■ Brief
Write the data out again, exactly as given.

____ Material supplied

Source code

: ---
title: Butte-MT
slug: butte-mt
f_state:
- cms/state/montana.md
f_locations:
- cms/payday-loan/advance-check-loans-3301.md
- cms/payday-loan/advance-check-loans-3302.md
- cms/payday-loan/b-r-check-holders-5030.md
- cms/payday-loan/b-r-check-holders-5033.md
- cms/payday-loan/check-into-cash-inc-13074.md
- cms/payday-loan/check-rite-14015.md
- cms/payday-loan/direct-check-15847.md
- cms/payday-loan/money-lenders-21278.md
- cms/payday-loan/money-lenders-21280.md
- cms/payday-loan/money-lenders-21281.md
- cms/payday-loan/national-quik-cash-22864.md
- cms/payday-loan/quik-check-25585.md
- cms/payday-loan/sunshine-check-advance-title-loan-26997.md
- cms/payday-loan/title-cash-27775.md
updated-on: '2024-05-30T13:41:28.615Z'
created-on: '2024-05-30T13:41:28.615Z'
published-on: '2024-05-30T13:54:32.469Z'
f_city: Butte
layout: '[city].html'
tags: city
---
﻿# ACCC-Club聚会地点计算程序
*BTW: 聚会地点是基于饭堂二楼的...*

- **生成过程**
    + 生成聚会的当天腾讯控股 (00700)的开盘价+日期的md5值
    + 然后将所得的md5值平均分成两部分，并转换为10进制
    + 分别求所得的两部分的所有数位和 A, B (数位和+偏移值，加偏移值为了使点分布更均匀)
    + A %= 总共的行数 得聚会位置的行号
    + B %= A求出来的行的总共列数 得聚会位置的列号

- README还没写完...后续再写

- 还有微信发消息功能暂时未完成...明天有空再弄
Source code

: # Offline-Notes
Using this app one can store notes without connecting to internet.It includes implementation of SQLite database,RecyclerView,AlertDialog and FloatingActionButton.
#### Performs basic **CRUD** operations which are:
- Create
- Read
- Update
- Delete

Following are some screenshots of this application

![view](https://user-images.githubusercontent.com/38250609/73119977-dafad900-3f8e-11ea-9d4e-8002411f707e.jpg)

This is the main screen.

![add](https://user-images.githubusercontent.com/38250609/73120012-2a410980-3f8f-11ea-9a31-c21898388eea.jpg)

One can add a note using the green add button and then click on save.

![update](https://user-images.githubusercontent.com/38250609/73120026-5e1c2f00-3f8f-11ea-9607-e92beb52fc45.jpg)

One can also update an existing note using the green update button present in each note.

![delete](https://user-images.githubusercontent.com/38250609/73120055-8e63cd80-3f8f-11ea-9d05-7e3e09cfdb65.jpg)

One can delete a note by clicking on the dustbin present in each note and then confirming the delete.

________

■ Result for this task
Source code

: ---
title: Butte-MT
slug: butte-mt
f_state:
- cms/state/montana.md
f_locations:
- cms/payday-loan/advance-check-loans-3301.md
- cms/payday-loan/advance-check-loans-3302.md
- cms/payday-loan/b-r-check-holders-5030.md
- cms/payday-loan/b-r-check-holders-5033.md
- cms/payday-loan/check-into-cash-inc-13074.md
- cms/payday-loan/check-rite-14015.md
- cms/payday-loan/direct-check-15847.md
- cms/payday-loan/money-lenders-21278.md
- cms/payday-loan/money-lenders-21280.md
- cms/payday-loan/money-lenders-21281.md
- cms/payday-loan/national-quik-cash-22864.md
- cms/payday-loan/quik-check-25585.md
- cms/payday-loan/sunshine-check-advance-title-loan-26997.md
- cms/payday-loan/title-cash-27775.md
updated-on: '2024-05-30T13:41:28.615Z'
created-on: '2024-05-30T13:41:28.615Z'
published-on: '2024-05-30T13:54:32.469Z'
f_city: Butte
layout: '[city].html'
tags: city
---
﻿# ACCC-Club聚会地点计算程序
*BTW: 聚会地点是基于饭堂二楼的...*

- **生成过程**
    + 生成聚会的当天腾讯控股 (00700)的开盘价+日期的md5值
    + 然后将所得的md5值平均分成两部分，并转换为10进制
    + 分别求所得的两部分的所有数位和 A, B (数位和+偏移值，加偏移值为了使点分布更均匀)
    + A %= 总共的行数 得聚会位置的行号
    + B %= A求出来的行的总共列数 得聚会位置的列号

- README还没写完...后续再写

- 还有微信发消息功能暂时未完成...明天有空再弄
Source code

: # Offline-Notes
Using this app one can store notes without connecting to internet.It includes implementation of SQLite database,RecyclerView,AlertDialog and FloatingActionButton.
#### Performs basic **CRUD** operations which are:
- Create
- Read
- Update
- Delete

Following are some screenshots of this application

![view](https://user-images.githubusercontent.com/38250609/73119977-dafad900-3f8e-11ea-9d4e-8002411f707e.jpg)

This is the main screen.

![add](https://user-images.githubusercontent.com/38250609/73120012-2a410980-3f8f-11ea-9a31-c21898388eea.jpg)

One can add a note using the green add button and then click on save.

![update](https://user-images.githubusercontent.com/38250609/73120026-5e1c2f00-3f8f-11ea-9607-e92beb52fc45.jpg)

One can also update an existing note using the green update button present in each note.

![delete](https://user-images.githubusercontent.com/38250609/73120055-8e63cd80-3f8f-11ea-9d05-7e3e09cfdb65.jpg)

One can delete a note by clicking on the dustbin present in each note and then confirming the delete.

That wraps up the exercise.